The Perfect Party, which is being staged by the West End Players Guild, is quintessential Gurney: substantive in content, satirical in tone, exploratory in style.
The plot -- which is akin to an extended New Yorker cartoon -- concerns one man's maniacal pursuit of perfection. Tony is a former professor of American studies who seeks perfection in all aspects of life. Now, despite the foreboding of his skeptical wife, he is embarking on a new career as a party consultant. First, though, he intends to host an elegant black-tie affair so perfectly mounted that it will be reviewed by a critic from the arts-and-leisure section of "a major New York newspaper." If Tony has to mount the critic, too, in order to elicit a rave, so be it.
But this wicked plot is only the first level at work here. In Gurney's deft hands, Tony's party becomes a metaphor for the play itself. Who other than Gurney would have the wry audacity to create the character of an unsparing theater reviewer who constantly comments on The Perfect Party as it is unfolding? By placing the most pungent critic onstage, Gurney has rendered his play reviewer-proof.
Now add into this equation still another analogy. Tony's "huge and grandiose" party is also a metaphor for America itself. The comparison is not attractive.
Gurney has always been offended by bullies.

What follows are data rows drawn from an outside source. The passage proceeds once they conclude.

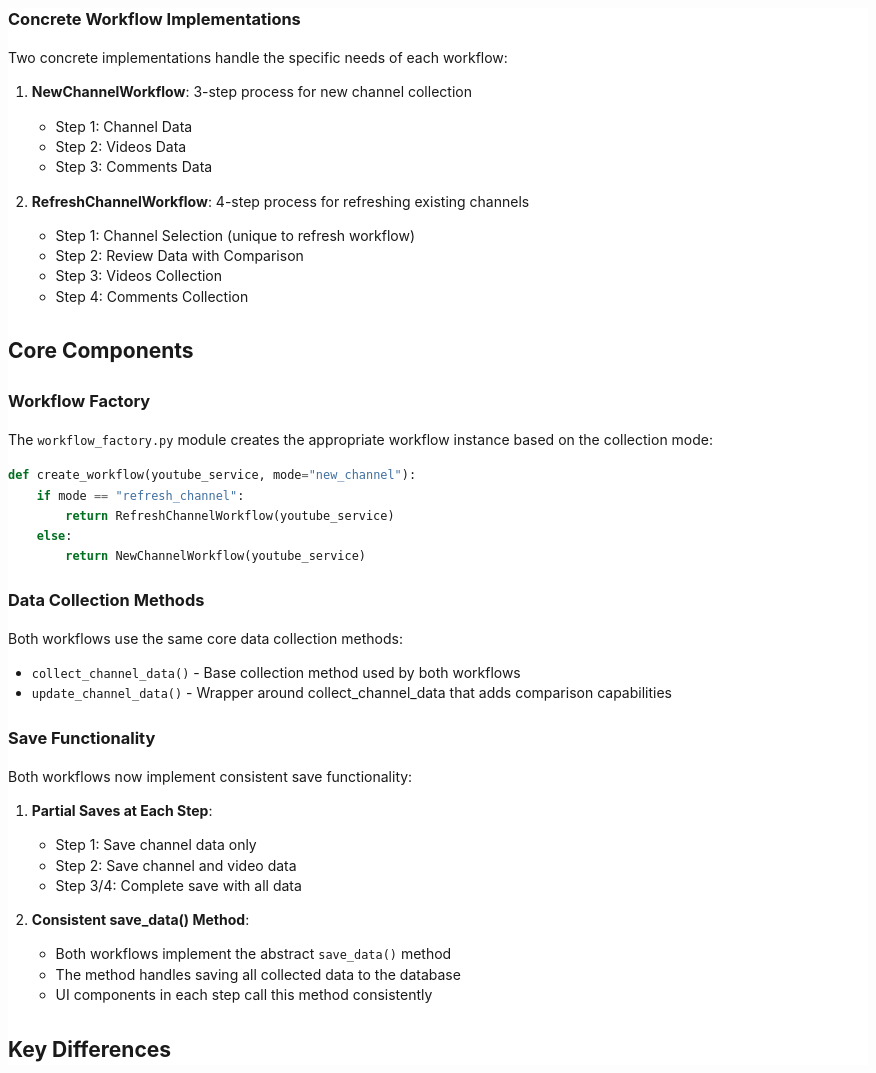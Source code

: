 ### Concrete Workflow Implementations

Two concrete implementations handle the specific needs of each workflow:

1. **NewChannelWorkflow**: 3-step process for new channel collection

   - Step 1: Channel Data
   - Step 2: Videos Data
   - Step 3: Comments Data

2. **RefreshChannelWorkflow**: 4-step process for refreshing existing channels
   - Step 1: Channel Selection (unique to refresh workflow)
   - Step 2: Review Data with Comparison
   - Step 3: Videos Collection
   - Step 4: Comments Collection

## Core Components

### Workflow Factory

The `workflow_factory.py` module creates the appropriate workflow instance based on the collection mode:

```python
def create_workflow(youtube_service, mode="new_channel"):
    if mode == "refresh_channel":
        return RefreshChannelWorkflow(youtube_service)
    else:
        return NewChannelWorkflow(youtube_service)
```

### Data Collection Methods

Both workflows use the same core data collection methods:

- `collect_channel_data()` - Base collection method used by both workflows
- `update_channel_data()` - Wrapper around collect_channel_data that adds comparison capabilities

### Save Functionality

Both workflows now implement consistent save functionality:

1. **Partial Saves at Each Step**:

   - Step 1: Save channel data only
   - Step 2: Save channel and video data
   - Step 3/4: Complete save with all data

2. **Consistent save_data() Method**:
   - Both workflows implement the abstract `save_data()` method
   - The method handles saving all collected data to the database
   - UI components in each step call this method consistently

## Key Differences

It makes no difference whether that bully is a spoiled product of the ruling class or a powerful nation trying to impose its foreign policy abroad. When his wife complains that "this impulse to control [and] to shape ... permeates the fabric of this country," Tony lamely concedes, "All I've done tonight is take American idealism and reveal it for the dark, destructive dream it really is."
This kind of didactic writing is atypical of Gurney. More often, his social criticism is handled with such finesse that it could be served up on a doily. So what gives here? Is he, in fact, lampooning the stridency of some activist liberals? Or is he so intent on conveying his theme that he's willing to hammer it out in capital letters? Anything is possible in this artichoke of a play that unfolds layer by layer. But whatever the author's line-by-line motives, it is remarkable to realize that The Perfect Party is seventeen years old; this is a play for today.

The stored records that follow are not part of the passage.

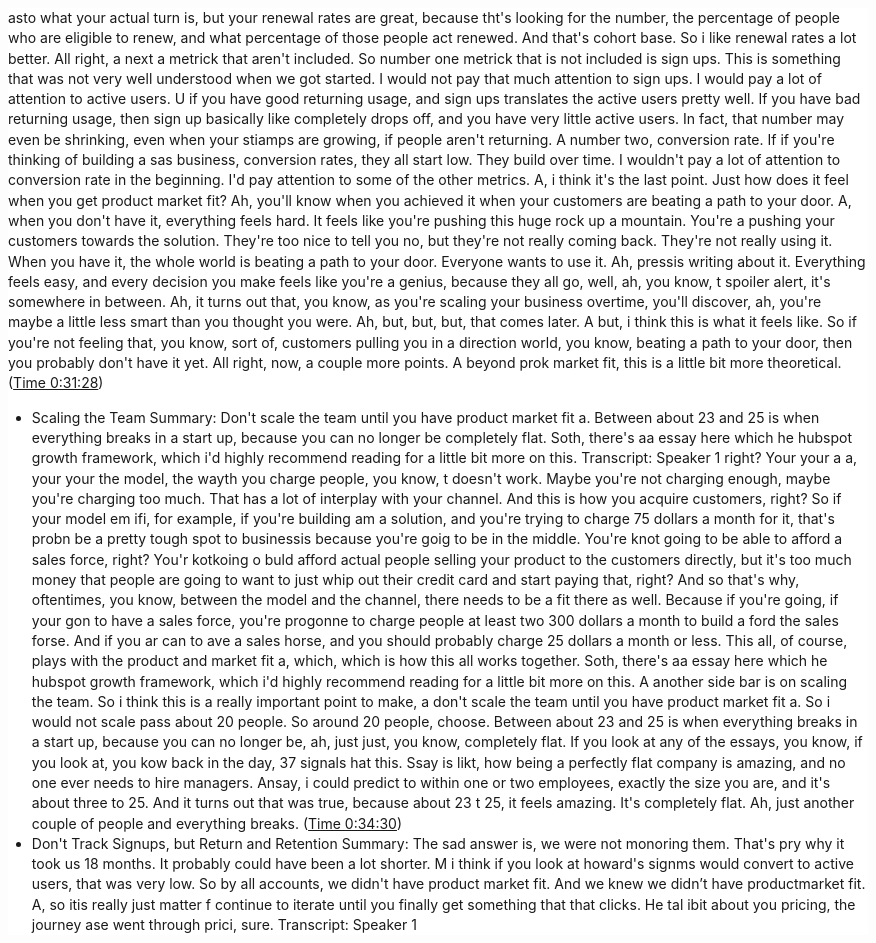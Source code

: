   asto what your actual turn is, but your renewal rates are great, because tht's looking for the number, the percentage of people who are eligible to renew, and what percentage of those people act renewed. And that's cohort base. So i like renewal rates a lot better. All right, a next a metrick that aren't included. So number one metrick that is not included is sign ups. This is something that was not very well understood when we got started. I would not pay that much attention to sign ups. I would pay a lot of attention to active users. U if you have good returning usage, and sign ups translates the active users pretty well. If you have bad returning usage, then sign up basically like completely drops off, and you have very little active users. In fact, that number may even be shrinking, even when your stiamps are growing, if people aren't returning. A number two, conversion rate. If if you're thinking of building a sas business, conversion rates, they all start low. They build over time. I wouldn't pay a lot of attention to conversion rate in the beginning. I'd pay attention to some of the other metrics. A, i think it's the last point. Just how does it feel when you get product market fit? Ah, you'll know when you achieved it when your customers are beating a path to your door. A, when you don't have it, everything feels hard. It feels like you're pushing this huge rock up a mountain. You're a pushing your customers towards the solution. They're too nice to tell you no, but they're not really coming back. They're not really using it. When you have it, the whole world is beating a path to your door. Everyone wants to use it. Ah, pressis writing about it. Everything feels easy, and every decision you make feels like you're a genius, because they all go, well, ah, you know, t spoiler alert, it's somewhere in between. Ah, it turns out that, you know, as you're scaling your business overtime, you'll discover, ah, you're maybe a little less smart than you thought you were. Ah, but, but, but, that comes later. A but, i think this is what it feels like. So if you're not feeling that, you know, sort of, customers pulling you in a direction world, you know, beating a path to your door, then you probably don't have it yet. All right, now, a couple more points. A beyond prok market fit, this is a little bit more theoretical. ([Time 0:31:28](https://share.snipd.com/snip/c36cca4b-3334-4824-9d95-2cbb62d71846))
- Scaling the Team
  Summary:
  Don't scale the team until you have product market fit a. Between about 23 and 25 is when everything breaks in a start up, because you can no longer be completely flat. Soth, there's aa essay here which he hubspot growth framework, which i'd highly recommend reading for a little bit more on this.
  Transcript:
  Speaker 1
  right? Your your a a, your your the model, the wayth you charge people, you know, t doesn't work. Maybe you're not charging enough, maybe you're charging too much. That has a lot of interplay with your channel. And this is how you acquire customers, right? So if your model em ifi, for example, if you're building am a solution, and you're trying to charge 75 dollars a month for it, that's probn be a pretty tough spot to businessis because you're goig to be in the middle. You're knot going to be able to afford a sales force, right? You'r kotkoing o buld afford actual people selling your product to the customers directly, but it's too much money that people are going to want to just whip out their credit card and start paying that, right? And so that's why, oftentimes, you know, between the model and the channel, there needs to be a fit there as well. Because if you're going, if your gon to have a sales force, you're progonne to charge people at least two 300 dollars a month to build a ford the sales forse. And if you ar can to ave a sales horse, and you should probably charge 25 dollars a month or less. This all, of course, plays with the product and market fit a, which, which is how this all works together. Soth, there's aa essay here which he hubspot growth framework, which i'd highly recommend reading for a little bit more on this. A another side bar is on scaling the team. So i think this is a really important point to make, a don't scale the team until you have product market fit a. So i would not scale pass about 20 people. So around 20 people, choose. Between about 23 and 25 is when everything breaks in a start up, because you can no longer be, ah, just just, you know, completely flat. If you look at any of the essays, you know, if you look at, you kow back in the day, 37 signals hat this. Ssay is likt, how being a perfectly flat company is amazing, and no one ever needs to hire managers. Ansay, i could predict to within one or two employees, exactly the size you are, and it's about three to 25. And it turns out that was true, because about 23 t 25, it feels amazing. It's completely flat. Ah, just another couple of people and everything breaks. ([Time 0:34:30](https://share.snipd.com/snip/41390d36-d7bf-40d1-b088-7f774521cdbd))
- Don't Track Signups, but Return and Retention
  Summary:
  The sad answer is, we were not monoring them. That's pry why it took us 18 months. It probably could have been a lot shorter. M i think if you look at howard's signms would convert to active users, that was very low. So by all accounts, we didn't have product market fit. And we knew we didn’t have productmarket fit. A, so itis really just matter f continue to iterate until you finally get something that that clicks. He tal ibit about you pricing, the journey ase went through prici, sure.
  Transcript:
  Speaker 1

Unhappily, this fast-moving community-theater production is almost sabotaged by -- of all things -- a tuxedo. As Tony, Stephen Logan spends the evening swimming in a tux at least two sizes too large. It is utterly defeating for a character who pursues the best of everything to be seen in such ill-fitting attire, especially when everyone else onstage is dressed -- there's no other phrase for it -- to perfection. It's a curious thing about stage clothes. An actor wears a character the same way he wears a costume: Either it fits or it doesn't. Surely, if Logan were garbed in something more suitable, he'd have a better shot at discovering the truth of his character -- to wit, that Tony was not written to be likable.
But the play itself is very likable. Gurney has an authentic satirical voice. At heart he is an impassioned iconoclast, yet The Perfect Party is an acutely civil antidote to strident and explosive times.